What does Cameron want from the EU?

It’s a sorry state of affairs for an avowed socialist to find himself in agreement with David Cameron, but as one of the few Eurosceptic EU Lawyers out there it happens to me more times than I’d care to admit. However, David Cameron’s latest attempt to win over the Euro-phobic right of his party has even this Eurosceptic scratching his head.

It is a particularly poor negotiator who goes into a negotiation without knowing what he wants, however for the moment, at least, David Cameron’s position appears to be exactly that. What precisely is David Cameron going to go into a negotiation and ask for? The UK already opts out of Economic and Monetary Union; the Schengen Area; and the Charter of Fundamental Rights. We opt-in to Freedom, Security, and Justice. Defence and Foreign Policy could easily be opted-out of, but it’s so unsubstantial it hardly seems worth it. David Cameron would, surely, be wary about negotiating in the Citizenship policy area for fear of harming the single market.

 “Let’s opt out of plant patents – that’ll keep Nigel Farage happy!”

That leaves tinkering at the edges: the Common Agricultural and Fisheries policies; various EU quangos such as the European Space Agency, European Agency for Safety and Health at Work, or the Community Plant Variety Office; or perhaps renegotiating the odd veto in certain policy areas. Such modest reforms would neither placate the Eurosceptics to David Cameron’s right, nor look like a substantial win for Britain by the Prime Minister.

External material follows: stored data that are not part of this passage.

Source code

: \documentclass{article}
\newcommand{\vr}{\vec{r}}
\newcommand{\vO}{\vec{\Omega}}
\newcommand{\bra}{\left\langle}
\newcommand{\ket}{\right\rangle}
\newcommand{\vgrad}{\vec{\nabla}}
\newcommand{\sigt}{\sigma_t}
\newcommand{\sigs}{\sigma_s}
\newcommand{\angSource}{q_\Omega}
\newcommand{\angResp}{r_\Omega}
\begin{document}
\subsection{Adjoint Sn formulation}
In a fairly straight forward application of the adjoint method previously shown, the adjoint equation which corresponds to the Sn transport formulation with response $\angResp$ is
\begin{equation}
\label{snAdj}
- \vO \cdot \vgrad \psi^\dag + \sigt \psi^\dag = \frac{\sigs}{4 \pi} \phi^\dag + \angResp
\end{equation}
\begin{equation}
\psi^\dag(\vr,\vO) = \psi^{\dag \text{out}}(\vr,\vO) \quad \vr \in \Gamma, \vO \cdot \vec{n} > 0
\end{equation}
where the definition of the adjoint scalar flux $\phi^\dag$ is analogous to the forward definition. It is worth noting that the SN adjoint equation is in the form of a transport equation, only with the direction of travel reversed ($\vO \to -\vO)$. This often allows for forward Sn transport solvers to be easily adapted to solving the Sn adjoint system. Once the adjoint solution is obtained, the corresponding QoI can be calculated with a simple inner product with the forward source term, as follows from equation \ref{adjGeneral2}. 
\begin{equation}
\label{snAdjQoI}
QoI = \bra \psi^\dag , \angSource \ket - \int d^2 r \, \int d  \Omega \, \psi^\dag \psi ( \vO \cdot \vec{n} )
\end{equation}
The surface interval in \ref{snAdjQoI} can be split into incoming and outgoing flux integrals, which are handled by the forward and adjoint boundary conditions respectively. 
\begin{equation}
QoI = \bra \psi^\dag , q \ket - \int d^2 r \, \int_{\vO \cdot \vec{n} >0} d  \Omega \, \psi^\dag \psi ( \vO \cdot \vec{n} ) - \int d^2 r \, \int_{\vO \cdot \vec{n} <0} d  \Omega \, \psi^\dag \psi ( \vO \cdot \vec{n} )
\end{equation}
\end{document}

I’m in no doubt the the European Union is in dire need of substantial reform. But one man’s crusade to secure a few more opt-outs isn’t going to curb the rampant and unaccountable bureaucracy that is the European Commission; it won’t close the legitimacy gap between citizens and the European Parliament; it won’t reorganise the hierarchy of norms, or restore sovereignty to Member States; and it won’t halt the proliferation of nonsense decisions and garbage jurisprudence from the Court of Justice of the European Union. In order to achieve any meaningful reform of the EU, David Cameron needs to be a team player – and not a pariah on the lunatic fringe.